[Saved data entries]
^^^^^^^^
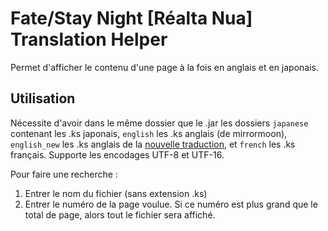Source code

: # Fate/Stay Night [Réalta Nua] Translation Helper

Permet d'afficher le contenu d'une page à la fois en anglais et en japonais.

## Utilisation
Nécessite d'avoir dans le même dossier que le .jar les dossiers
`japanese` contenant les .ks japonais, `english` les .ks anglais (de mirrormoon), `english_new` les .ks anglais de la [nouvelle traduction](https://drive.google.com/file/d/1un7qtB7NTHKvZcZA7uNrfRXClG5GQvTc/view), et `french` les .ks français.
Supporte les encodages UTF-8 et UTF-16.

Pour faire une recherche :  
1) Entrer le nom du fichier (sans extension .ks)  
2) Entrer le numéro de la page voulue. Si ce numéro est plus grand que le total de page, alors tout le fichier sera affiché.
^^^^^^^^
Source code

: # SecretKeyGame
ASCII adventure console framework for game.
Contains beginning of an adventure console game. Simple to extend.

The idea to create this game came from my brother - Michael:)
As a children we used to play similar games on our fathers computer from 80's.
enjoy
^^^^^^^^
▶ Problem statement
Output, from the data above, the lines from the line with "## Utilisation" to the line with "2) Entrer le" exactly as they stand, both ends included and nothing else.

▶ Exercise solution
## Utilisation
Nécessite d'avoir dans le même dossier que le .jar les dossiers
`japanese` contenant les .ks japonais, `english` les .ks anglais (de mirrormoon), `english_new` les .ks anglais de la [nouvelle traduction](https://drive.google.com/file/d/1un7qtB7NTHKvZcZA7uNrfRXClG5GQvTc/view), et `french` les .ks français.
Supporte les encodages UTF-8 et UTF-16.

Pour faire une recherche :  
1) Entrer le nom du fichier (sans extension .ks)  
2) Entrer le numéro de la page voulue. Si ce numéro est plus grand que le total de page, alors tout le fichier sera affiché.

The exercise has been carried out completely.